14  SRT Division and Square Root

Sweeney-Robertson-Tocher (SRT) algorithms for division and square root extraction[ROB58,TOC58] are ubiquitous in contemporary microprocessor design and notoriously prone to implementation error. They are, therefore, an important application of formal verification.

This chapter is a comprehensive analysis of one such algorithm that that performs both division and square root extraction with arbitrary radix $ 2^\rho$. Since our main concern is the reliability of our results, we have ignored various well known opportunities for optimization in order to simplify the proof. In particular, our analysis is limited to the case of “maximal redundancy,” which allows all quotient digit values in the set $ \{1-2^\rho,\ldots,2^\rho-1\}$.

The algorithm generates a sequence of approximations of the desired quotient or square root. Our primary objective is to prove convergence by establishing a suitable error bound for these approximations. We do not treat the problem of rounding, which may be solved by the general methods of Chapter 6, e.g., an an application of Lemma 6.5.20.

In Section 14.1, we develop a criterion for quotient digit selection tables of arbitrarily high radix, which is proved necessary and sufficient to produce correct quotients and remainders. We also present a simple procedure that determines whether there exists a table of size $ 2^M
\times 2^N$ that meets this criterion, for given $ \rho$, $ M$, and $ N$, and another that generates such a table if possible.

One difference between the SRT algorithms for division and square root extraction is that the latter requires an initial approximation of the root to be used as input to the table. That is, the first several iterations must be performed by some other means before the table may be invoked on subsequent iterations. In Section 14.2, we establish a criterion for a table that may be used for square root extraction after $ K$ iterations and show that any table that satisfies this criterion for some $ K$ also satisfies the criterion for division. We also define computable procedures that determine the existence of a table of given dimensions that meets this criterion, and another that generates it if possible. In Section 14.3, we derive a formula for computing the entries of a “seed table” through which an approximation of the square root, accurate to $ K\rho$ bits, is derived from an approximation of the radicand.

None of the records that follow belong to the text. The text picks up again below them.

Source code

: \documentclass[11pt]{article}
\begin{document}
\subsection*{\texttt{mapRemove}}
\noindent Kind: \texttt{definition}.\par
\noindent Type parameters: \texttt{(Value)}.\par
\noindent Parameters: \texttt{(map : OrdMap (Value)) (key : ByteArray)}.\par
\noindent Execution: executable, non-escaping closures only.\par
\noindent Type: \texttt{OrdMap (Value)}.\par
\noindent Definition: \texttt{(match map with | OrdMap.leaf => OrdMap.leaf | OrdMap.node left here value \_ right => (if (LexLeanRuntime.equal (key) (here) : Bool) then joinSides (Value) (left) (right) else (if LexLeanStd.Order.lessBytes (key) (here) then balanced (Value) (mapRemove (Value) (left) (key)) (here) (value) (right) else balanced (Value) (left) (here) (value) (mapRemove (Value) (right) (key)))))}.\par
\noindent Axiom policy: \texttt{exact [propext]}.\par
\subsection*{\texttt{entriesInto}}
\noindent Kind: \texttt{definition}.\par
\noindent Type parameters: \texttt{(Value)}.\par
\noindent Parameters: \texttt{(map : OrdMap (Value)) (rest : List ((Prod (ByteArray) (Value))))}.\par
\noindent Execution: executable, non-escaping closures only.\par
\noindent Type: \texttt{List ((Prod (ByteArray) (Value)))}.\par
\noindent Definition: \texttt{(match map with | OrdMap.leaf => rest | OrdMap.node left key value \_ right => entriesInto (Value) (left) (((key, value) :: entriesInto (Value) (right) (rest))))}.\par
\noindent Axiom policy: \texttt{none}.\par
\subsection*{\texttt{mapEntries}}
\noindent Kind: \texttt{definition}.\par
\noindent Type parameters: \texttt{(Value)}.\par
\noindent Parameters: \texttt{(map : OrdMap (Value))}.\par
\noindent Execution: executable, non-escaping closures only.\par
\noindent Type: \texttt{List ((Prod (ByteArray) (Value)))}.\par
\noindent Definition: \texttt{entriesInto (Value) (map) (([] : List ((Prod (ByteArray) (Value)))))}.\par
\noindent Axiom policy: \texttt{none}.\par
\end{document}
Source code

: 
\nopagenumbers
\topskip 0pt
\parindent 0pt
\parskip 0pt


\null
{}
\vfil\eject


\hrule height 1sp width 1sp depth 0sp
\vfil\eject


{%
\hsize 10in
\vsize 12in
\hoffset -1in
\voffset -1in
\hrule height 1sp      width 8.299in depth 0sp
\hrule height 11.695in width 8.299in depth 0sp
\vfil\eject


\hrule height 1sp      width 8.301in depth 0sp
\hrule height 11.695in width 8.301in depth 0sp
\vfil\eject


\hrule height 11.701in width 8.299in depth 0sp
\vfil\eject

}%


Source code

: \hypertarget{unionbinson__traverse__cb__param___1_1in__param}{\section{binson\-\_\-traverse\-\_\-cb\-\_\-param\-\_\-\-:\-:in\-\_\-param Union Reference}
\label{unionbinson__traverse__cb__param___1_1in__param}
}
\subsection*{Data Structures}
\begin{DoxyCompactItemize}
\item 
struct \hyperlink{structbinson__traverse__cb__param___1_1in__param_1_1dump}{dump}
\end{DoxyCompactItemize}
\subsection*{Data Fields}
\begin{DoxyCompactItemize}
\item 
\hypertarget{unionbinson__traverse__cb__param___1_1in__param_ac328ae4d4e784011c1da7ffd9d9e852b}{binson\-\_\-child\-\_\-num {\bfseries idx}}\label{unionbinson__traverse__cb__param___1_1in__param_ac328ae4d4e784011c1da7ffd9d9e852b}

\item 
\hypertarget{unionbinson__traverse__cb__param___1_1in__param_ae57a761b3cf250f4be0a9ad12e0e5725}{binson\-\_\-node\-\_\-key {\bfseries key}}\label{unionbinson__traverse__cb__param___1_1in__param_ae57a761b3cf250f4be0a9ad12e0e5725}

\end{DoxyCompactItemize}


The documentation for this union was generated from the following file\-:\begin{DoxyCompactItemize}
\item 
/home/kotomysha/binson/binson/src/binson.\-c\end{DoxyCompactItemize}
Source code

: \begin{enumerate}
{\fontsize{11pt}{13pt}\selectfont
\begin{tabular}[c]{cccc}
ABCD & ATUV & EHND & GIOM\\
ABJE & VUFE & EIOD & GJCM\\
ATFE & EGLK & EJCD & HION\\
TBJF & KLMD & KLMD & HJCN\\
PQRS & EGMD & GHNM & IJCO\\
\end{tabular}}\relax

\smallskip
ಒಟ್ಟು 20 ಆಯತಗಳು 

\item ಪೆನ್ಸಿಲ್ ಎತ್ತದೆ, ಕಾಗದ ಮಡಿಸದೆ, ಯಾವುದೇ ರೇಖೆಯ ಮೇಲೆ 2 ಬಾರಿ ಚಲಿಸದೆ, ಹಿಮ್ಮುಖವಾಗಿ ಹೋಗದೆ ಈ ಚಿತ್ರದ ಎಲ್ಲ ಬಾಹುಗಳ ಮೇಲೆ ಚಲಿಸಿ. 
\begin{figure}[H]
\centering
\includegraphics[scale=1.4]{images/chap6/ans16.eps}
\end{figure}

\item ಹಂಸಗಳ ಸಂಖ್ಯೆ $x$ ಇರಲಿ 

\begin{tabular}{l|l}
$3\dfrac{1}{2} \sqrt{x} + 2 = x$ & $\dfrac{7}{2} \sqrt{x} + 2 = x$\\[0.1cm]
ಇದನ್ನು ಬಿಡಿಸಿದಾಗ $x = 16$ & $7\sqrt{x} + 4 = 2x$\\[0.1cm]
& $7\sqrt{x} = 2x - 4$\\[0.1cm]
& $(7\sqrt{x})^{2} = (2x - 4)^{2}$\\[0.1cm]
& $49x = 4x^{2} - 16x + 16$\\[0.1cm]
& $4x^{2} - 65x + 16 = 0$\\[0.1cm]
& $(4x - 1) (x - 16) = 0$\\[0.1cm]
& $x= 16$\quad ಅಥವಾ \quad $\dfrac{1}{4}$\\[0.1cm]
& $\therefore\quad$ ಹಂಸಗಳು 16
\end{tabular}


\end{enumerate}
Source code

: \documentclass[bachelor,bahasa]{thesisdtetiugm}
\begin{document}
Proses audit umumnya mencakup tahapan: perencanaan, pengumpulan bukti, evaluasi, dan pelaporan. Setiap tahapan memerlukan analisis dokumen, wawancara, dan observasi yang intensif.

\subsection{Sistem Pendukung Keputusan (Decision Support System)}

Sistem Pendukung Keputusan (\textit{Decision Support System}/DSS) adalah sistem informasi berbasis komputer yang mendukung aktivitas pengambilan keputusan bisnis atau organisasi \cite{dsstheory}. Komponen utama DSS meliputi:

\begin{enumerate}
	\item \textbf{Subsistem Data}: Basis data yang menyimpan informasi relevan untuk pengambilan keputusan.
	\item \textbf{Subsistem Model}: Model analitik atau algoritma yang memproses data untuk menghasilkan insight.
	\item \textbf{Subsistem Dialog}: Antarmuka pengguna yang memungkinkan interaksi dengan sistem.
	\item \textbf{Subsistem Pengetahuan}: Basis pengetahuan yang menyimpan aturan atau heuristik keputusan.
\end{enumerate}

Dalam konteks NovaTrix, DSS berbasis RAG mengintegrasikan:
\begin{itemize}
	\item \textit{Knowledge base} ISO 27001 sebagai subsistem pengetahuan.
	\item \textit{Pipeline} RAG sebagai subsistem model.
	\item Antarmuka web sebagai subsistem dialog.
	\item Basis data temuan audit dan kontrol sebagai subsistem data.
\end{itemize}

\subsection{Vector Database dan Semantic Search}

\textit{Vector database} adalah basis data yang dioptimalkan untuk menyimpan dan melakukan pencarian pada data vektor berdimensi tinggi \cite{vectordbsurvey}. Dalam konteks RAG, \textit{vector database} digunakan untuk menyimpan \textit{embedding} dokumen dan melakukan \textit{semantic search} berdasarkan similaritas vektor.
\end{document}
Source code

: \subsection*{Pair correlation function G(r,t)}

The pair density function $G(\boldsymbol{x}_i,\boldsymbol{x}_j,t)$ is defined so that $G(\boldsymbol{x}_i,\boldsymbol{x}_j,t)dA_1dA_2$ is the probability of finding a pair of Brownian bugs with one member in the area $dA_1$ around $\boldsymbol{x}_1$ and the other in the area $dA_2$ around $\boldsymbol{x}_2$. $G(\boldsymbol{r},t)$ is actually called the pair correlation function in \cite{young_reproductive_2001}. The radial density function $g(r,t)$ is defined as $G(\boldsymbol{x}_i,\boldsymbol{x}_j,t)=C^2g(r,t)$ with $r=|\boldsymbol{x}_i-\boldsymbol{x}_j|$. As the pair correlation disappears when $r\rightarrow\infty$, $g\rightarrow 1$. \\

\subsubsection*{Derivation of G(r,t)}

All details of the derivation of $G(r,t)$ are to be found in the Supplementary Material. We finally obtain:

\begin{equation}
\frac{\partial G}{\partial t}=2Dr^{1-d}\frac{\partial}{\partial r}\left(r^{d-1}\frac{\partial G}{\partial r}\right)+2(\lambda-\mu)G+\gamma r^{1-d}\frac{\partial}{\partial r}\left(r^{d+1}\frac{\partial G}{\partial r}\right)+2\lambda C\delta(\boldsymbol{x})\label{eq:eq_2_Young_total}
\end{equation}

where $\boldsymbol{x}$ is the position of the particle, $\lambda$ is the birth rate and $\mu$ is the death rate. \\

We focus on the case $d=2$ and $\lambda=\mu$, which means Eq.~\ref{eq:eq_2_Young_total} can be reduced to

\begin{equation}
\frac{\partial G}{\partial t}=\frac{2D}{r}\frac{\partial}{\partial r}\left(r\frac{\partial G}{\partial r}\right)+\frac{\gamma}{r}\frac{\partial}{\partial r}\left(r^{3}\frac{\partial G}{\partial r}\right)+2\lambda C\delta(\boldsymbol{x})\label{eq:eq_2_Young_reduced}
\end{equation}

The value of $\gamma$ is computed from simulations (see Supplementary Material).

Applying our results to the case $ \rho =3$, we find that the smallest admissible table for division is given by $ M=7$ and $ N=3$, and that the optimal parameters for square root are $ M=7$, $ N=4$, and $ K=2$.

Another complication of the square root algorithm is that the digit selection index is derived from the partial root, which changes on every iteration, instead of a fixed divisor. In Section 14.3, we show that an appropriate adjustment of the initial approximation ensures that the leading bits of the partial quotient actually remain constant. This requires an initial full-width comparison to determine whether the approximation derived from the seed table is an underestimate of the square root, which adds a cycle of latency but simplifies the table access logic without increasing the table size.

David Russinoff 2017-08-01